Another key challenge is the need to ensure the privacy and security of sensitive data in an era of increasingly powerful AI/ML models. As these models become more sophisticated, they are also becoming more adept at re-identifying individuals from anonymized data. This requires the development of new privacy-preserving technologies and governance mechanisms that can protect sensitive data from unauthorized access and use. Federated learning, for example, is a promising approach that allows AI/ML models to be trained on decentralized data without the need to centralize the data in a single location. This can help to address privacy concerns by keeping sensitive data under the control of the data owner. As the cognitive era continues to unfold, it will be essential for data commons to embrace these new technologies and to develop robust governance frameworks that can ensure the responsible and ethical use of AI and ML.

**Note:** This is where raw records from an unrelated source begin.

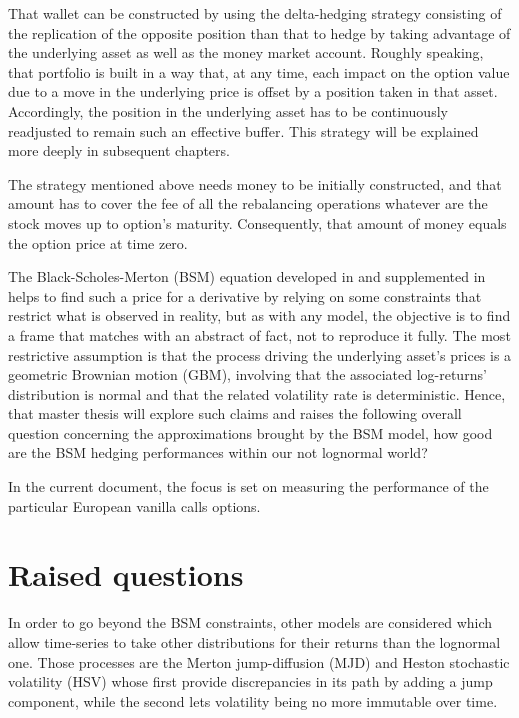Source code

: \documentclass[12pt,a4paper]{report}
\begin{document}
That wallet can be constructed by using the delta-hedging strategy consisting of the replication of the opposite position than that to hedge by taking advantage of the underlying asset as well as the money market account.
Roughly speaking, that portfolio is built in a way that, at any time, each impact on the option value due to a move in the underlying price is offset by a position taken in that asset.
Accordingly, the position in the underlying asset has to be continuously readjusted to remain such an effective buffer.
This strategy will be explained more deeply in subsequent chapters.

The strategy mentioned above needs money to be initially constructed, and that amount has to cover the fee of all the rebalancing operations whatever are the stock moves up to option's maturity.
Consequently, that amount of money equals the option price at time zero.

The Black-Scholes-Merton (BSM) equation developed in \citet{bs} and supplemented in \citet{merton73} helps to find such a price for a derivative by relying on some constraints that restrict what is observed in reality, but as with any model, the objective is to find a frame that matches with an abstract of fact, not to reproduce it fully.
The most restrictive assumption is that the process driving the underlying asset's prices is a geometric Brownian motion (GBM), involving that the associated log-returns' distribution is normal and that the related volatility rate is deterministic.
Hence, that master thesis will explore such claims and raises the following overall question concerning the approximations brought by the BSM model, how good are the BSM hedging performances within our not lognormal world?

In the current document, the focus is set on measuring the performance of the particular  European vanilla calls options.


\section{Raised questions}
\label{sec:Introduction:raised}

In order to go beyond the BSM constraints, other models are considered which allow time-series to take other distributions for their returns than the lognormal one.
Those processes are the Merton jump-diffusion (MJD) and Heston stochastic volatility (HSV) whose first provide discrepancies in its path by adding a jump component, while the second lets volatility being no more immutable over time.
\end{document}
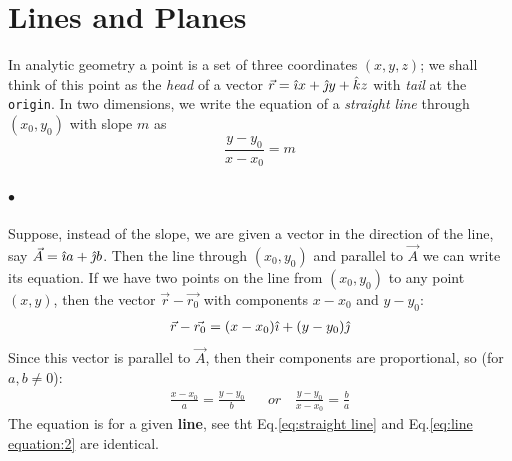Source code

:         \section{Lines and Planes}
            In analytic geometry a point is a set of three coordinates $(x,y,z)$; we shall think of 
            this point as the \textit{head} of a vector $\vec{r} = \hat{\imath} x + \hat{\jmath} y + \hat{k} z$ with 
            \textit{tail} at the \texttt{origin}.
            In two dimensions, we write the equation of a \textit{straight line} through $(x_0,y_0)$ with slope $m$ as
            \begin{equation}
                \label{eq:straight line}
                \frac{y-y_0}{x-x_0} = m
            \end{equation}

            \paragraph{$\bullet$} Suppose, instead of the slope, we are given a vector in the direction 
            of the line, say $\vec{A} = \hat{\imath} a+\hat{\jmath} b$. Then the line through $(x_0,y_0)$ and parallel to
            $\vec{A}$ we can write its equation. If we have two points on the line from $(x_0,y_0)$
            to any point $(x,y)$, then the vector $\vec{r} - \vec{r_0}$ with components $x-x_0 $ and $y-y_0$:
            \begin{align}
                \label{eq:vector bewtween two points}
                \vec{r} - \vec{r_0} = (x-x_0)\hat{\imath}  + (y-y_0)\hat{\jmath} 
            \end{align}
            Since this vector is parallel to $\vec{A}$, then their components are proportional, so (for $a, b\neq 0$):
            \begin{align}
                \label{eq:line equation:2}
                \frac{x-x_0}{a} = \frac{y-y_0}{b} && or\quad \frac{y-y_0}{x-x_0} = \frac{b}{a}
            \end{align}
            The equation is for a given \textbf{line}, see tht Eq.\eqref{eq:straight line} and 
            Eq.\eqref{eq:line equation:2} are identical.

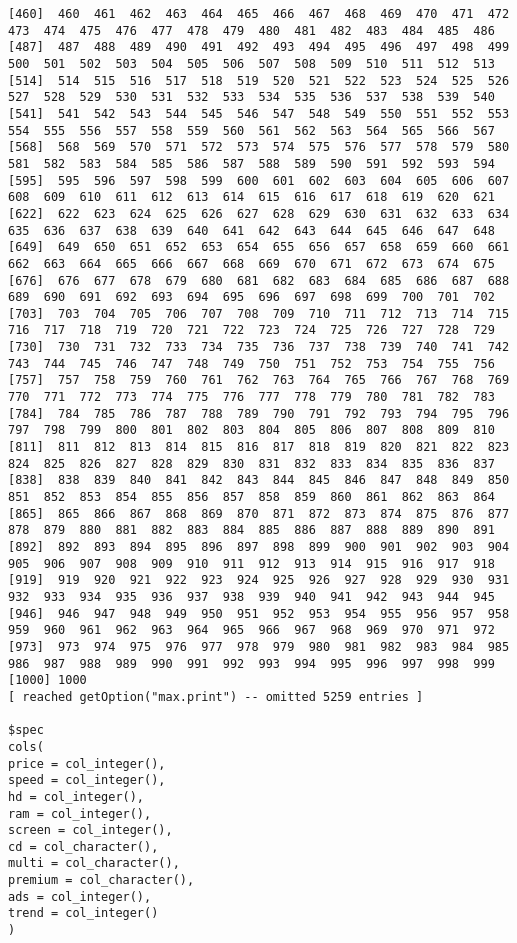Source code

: \begin{lstlisting}
[460]  460  461  462  463  464  465  466  467  468  469  470  471  472  473  474  475  476  477  478  479  480  481  482  483  484  485  486
[487]  487  488  489  490  491  492  493  494  495  496  497  498  499  500  501  502  503  504  505  506  507  508  509  510  511  512  513
[514]  514  515  516  517  518  519  520  521  522  523  524  525  526  527  528  529  530  531  532  533  534  535  536  537  538  539  540
[541]  541  542  543  544  545  546  547  548  549  550  551  552  553  554  555  556  557  558  559  560  561  562  563  564  565  566  567
[568]  568  569  570  571  572  573  574  575  576  577  578  579  580  581  582  583  584  585  586  587  588  589  590  591  592  593  594
[595]  595  596  597  598  599  600  601  602  603  604  605  606  607  608  609  610  611  612  613  614  615  616  617  618  619  620  621
[622]  622  623  624  625  626  627  628  629  630  631  632  633  634  635  636  637  638  639  640  641  642  643  644  645  646  647  648
[649]  649  650  651  652  653  654  655  656  657  658  659  660  661  662  663  664  665  666  667  668  669  670  671  672  673  674  675
[676]  676  677  678  679  680  681  682  683  684  685  686  687  688  689  690  691  692  693  694  695  696  697  698  699  700  701  702
[703]  703  704  705  706  707  708  709  710  711  712  713  714  715  716  717  718  719  720  721  722  723  724  725  726  727  728  729
[730]  730  731  732  733  734  735  736  737  738  739  740  741  742  743  744  745  746  747  748  749  750  751  752  753  754  755  756
[757]  757  758  759  760  761  762  763  764  765  766  767  768  769  770  771  772  773  774  775  776  777  778  779  780  781  782  783
[784]  784  785  786  787  788  789  790  791  792  793  794  795  796  797  798  799  800  801  802  803  804  805  806  807  808  809  810
[811]  811  812  813  814  815  816  817  818  819  820  821  822  823  824  825  826  827  828  829  830  831  832  833  834  835  836  837
[838]  838  839  840  841  842  843  844  845  846  847  848  849  850  851  852  853  854  855  856  857  858  859  860  861  862  863  864
[865]  865  866  867  868  869  870  871  872  873  874  875  876  877  878  879  880  881  882  883  884  885  886  887  888  889  890  891
[892]  892  893  894  895  896  897  898  899  900  901  902  903  904  905  906  907  908  909  910  911  912  913  914  915  916  917  918
[919]  919  920  921  922  923  924  925  926  927  928  929  930  931  932  933  934  935  936  937  938  939  940  941  942  943  944  945
[946]  946  947  948  949  950  951  952  953  954  955  956  957  958  959  960  961  962  963  964  965  966  967  968  969  970  971  972
[973]  973  974  975  976  977  978  979  980  981  982  983  984  985  986  987  988  989  990  991  992  993  994  995  996  997  998  999
[1000] 1000
[ reached getOption("max.print") -- omitted 5259 entries ]

$spec
cols(
price = col_integer(),
speed = col_integer(),
hd = col_integer(),
ram = col_integer(),
screen = col_integer(),
cd = col_character(),
multi = col_character(),
premium = col_character(),
ads = col_integer(),
trend = col_integer()
)

\end{lstlisting}


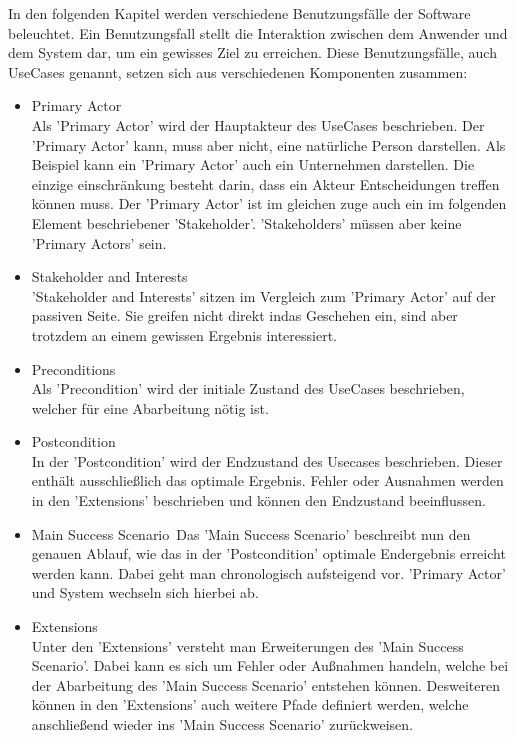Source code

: \documentclass[../../Pflichtenheft.tex]{subfiles}
\begin{document}
In den folgenden Kapitel werden verschiedene Benutzungsfälle der Software beleuchtet.
Ein Benutzungsfall stellt die Interaktion zwischen dem Anwender und dem System dar, um ein gewisses Ziel zu erreichen.
Diese Benutzungsfälle, auch UseCases genannt, setzen sich aus verschiedenen Komponenten zusammen:
    \begin{itemize}
        \item Primary Actor\\
            Als 'Primary Actor' wird der Hauptakteur des UseCases beschrieben.
            Der 'Primary Actor' kann, muss aber nicht, eine natürliche Person darstellen. Als Beispiel kann ein 'Primary Actor' auch
            ein Unternehmen darstellen. Die einzige einschränkung besteht darin, dass ein Akteur Entscheidungen treffen können muss.
            Der 'Primary Actor' ist im gleichen zuge auch ein im folgenden Element beschriebener 'Stakeholder'. 'Stakeholders' müssen
            aber keine 'Primary Actors' sein.
        \item Stakeholder and Interests\\
            'Stakeholder and Interests' sitzen im Vergleich zum 'Primary Actor' auf der passiven Seite. Sie greifen nicht direkt
            indas Geschehen ein, sind aber trotzdem an einem gewissen Ergebnis interessiert.
        \item Preconditions\\
            Als 'Precondition' wird der initiale Zustand des UseCases beschrieben, welcher für eine Abarbeitung nötig ist.
        \item Postcondition\\
            In der 'Postcondition' wird der Endzustand des Usecases beschrieben. Dieser enthält ausschließlich das optimale Ergebnis.
            Fehler oder Ausnahmen werden in den 'Extensions' beschrieben und können den Endzustand beeinflussen.
        \item Main Success Scenario\
            Das 'Main Success Scenario' beschreibt nun den genauen Ablauf, wie das in der 'Postcondition' optimale Endergebnis erreicht werden kann.
            Dabei geht man chronologisch aufsteigend vor. 'Primary Actor' und System wechseln sich hierbei ab.
        \item Extensions\\
            Unter den 'Extensions' versteht man Erweiterungen des 'Main Success Scenario'. Dabei kann es sich um Fehler oder Außnahmen handeln,
            welche bei der Abarbeitung des 'Main Success Scenario' entstehen können. Desweiteren können in den 'Extensions' auch
            weitere Pfade definiert werden, welche anschließend wieder ins 'Main Success Scenario'  zurückweisen.
    \end{itemize}
\end{document}
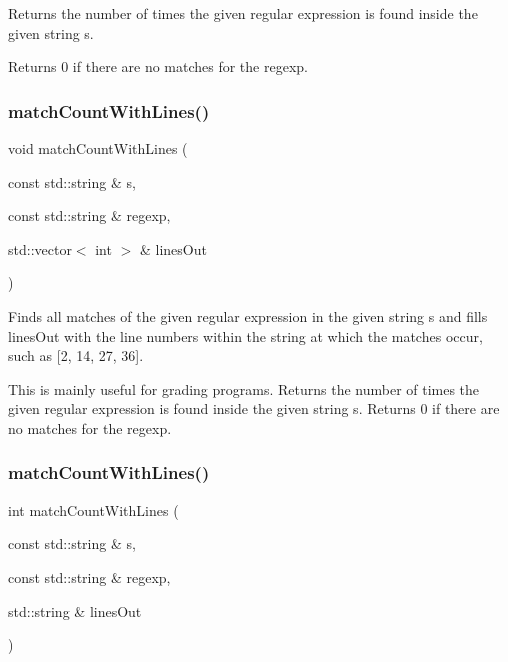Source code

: Returns the number of times the given regular expression is found inside the given string s. 

Returns 0 if there are no matches for the regexp. \mbox{\label{namespacesgl_1_1priv_1_1regexpr_a5854e1254f8393744e2c10c998197f96}} 
\subsubsection{\texorpdfstring{match\+Count\+With\+Lines()}{matchCountWithLines()}\hspace{0.1cm}{\footnotesize\ttfamily [1/2]}}
{\footnotesize\ttfamily void match\+Count\+With\+Lines (\begin{DoxyParamCaption}\item[{const std\+::string \&}]{s,  }\item[{const std\+::string \&}]{regexp,  }\item[{std\+::vector$<$ int $>$ \&}]{lines\+Out }\end{DoxyParamCaption})}



Finds all matches of the given regular expression in the given string s and fills \textquotesingle{}lines\+Out\textquotesingle{} with the line numbers within the string at which the matches occur, such as \mbox{[}2, 14, 27, 36\mbox{]}. 

This is mainly useful for grading programs. Returns the number of times the given regular expression is found inside the given string s. Returns 0 if there are no matches for the regexp. \mbox{\label{namespacesgl_1_1priv_1_1regexpr_a5563a971ef7227d5d4f363243dfed74d}} 
\subsubsection{\texorpdfstring{match\+Count\+With\+Lines()}{matchCountWithLines()}\hspace{0.1cm}{\footnotesize\ttfamily [2/2]}}
{\footnotesize\ttfamily int match\+Count\+With\+Lines (\begin{DoxyParamCaption}\item[{const std\+::string \&}]{s,  }\item[{const std\+::string \&}]{regexp,  }\item[{std\+::string \&}]{lines\+Out }\end{DoxyParamCaption})}



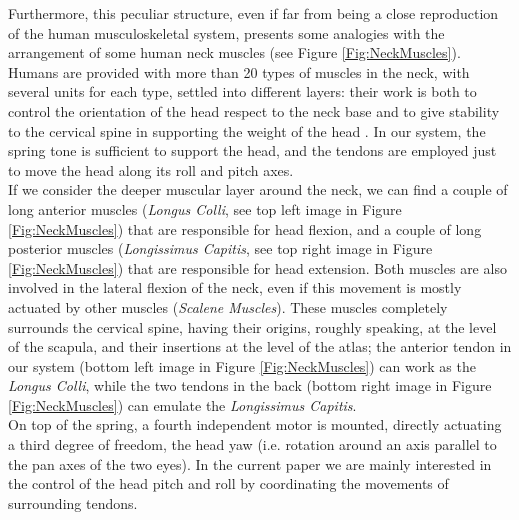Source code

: \documentclass[conference]{IEEEtran}
\numberwithin{equation}{section}
\begin{document}
Furthermore, this peculiar structure, even if far from being a close reproduction of the human musculoskeletal system, presents some analogies with the arrangement of some human neck muscles (see Figure \ref{Fig:NeckMuscles}). Humans are provided with more than 20 types of muscles in the neck, with several units for each type, settled into different layers: their work is both to control the orientation of the head respect to the neck base and to give stability to the cervical spine in supporting the weight of the head \cite{Kendall05muscles}. In our system, the spring tone is sufficient to support the head, and the tendons are employed just to move the head along its roll and pitch axes.\\If we consider the deeper muscular layer around the neck, we can find a couple of long anterior muscles (\emph{Longus Colli}, see top left image in Figure \ref{Fig:NeckMuscles}) that are responsible for head flexion, and a couple of long posterior muscles (\emph{Longissimus Capitis}, see top right image in Figure \ref{Fig:NeckMuscles}) that are responsible for head extension. Both muscles are also involved in the lateral flexion of the neck, even if this movement is mostly actuated by other muscles (\emph{Scalene Muscles}). These muscles completely surrounds the cervical spine, having their origins, roughly speaking, at the level of the scapula, and their insertions at the level of the atlas; the anterior tendon in our system (bottom left image in Figure \ref{Fig:NeckMuscles}) can work as the \emph{Longus Colli}, while the two tendons in the back (bottom right image in Figure \ref{Fig:NeckMuscles}) can emulate the \emph{Longissimus Capitis}.\\On top of the spring, a fourth independent motor is mounted, directly actuating a third degree of freedom, the head yaw (i.e. rotation around an axis parallel to the pan axes of the two eyes). In the current paper we are mainly interested in the control of the head pitch and roll by coordinating the movements of surrounding tendons.
\end{document}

8. Commons Alignment Assessment

Shared Resource Potential: High - A Data Commons is, by its very nature, a shared resource. It is designed to be used and sustained by a community of users, who collectively benefit from the shared data and infrastructure.
Democratic Governance: High - A well-designed Data Commons has a democratic governance structure that empowers its community of users to participate in decision-making and to shape the future of the commons.
Equitable Access: High - A key goal of a Data Commons is to provide equitable access to data and computational resources, thereby leveling the playing field for research and innovation.
Sustainability: Medium - The long-term sustainability of a Data Commons can be a challenge, as it requires ongoing funding and a strong user community. However, with a clear sustainability plan and a committed community, it is possible to create a sustainable Data Commons.
Community Benefit: High - A Data Commons is designed to benefit a community of users, whether that community is a scientific discipline, a geographic region, or the public at large. By providing access to shared data resources, a Data Commons can accelerate research, foster innovation, and create public value.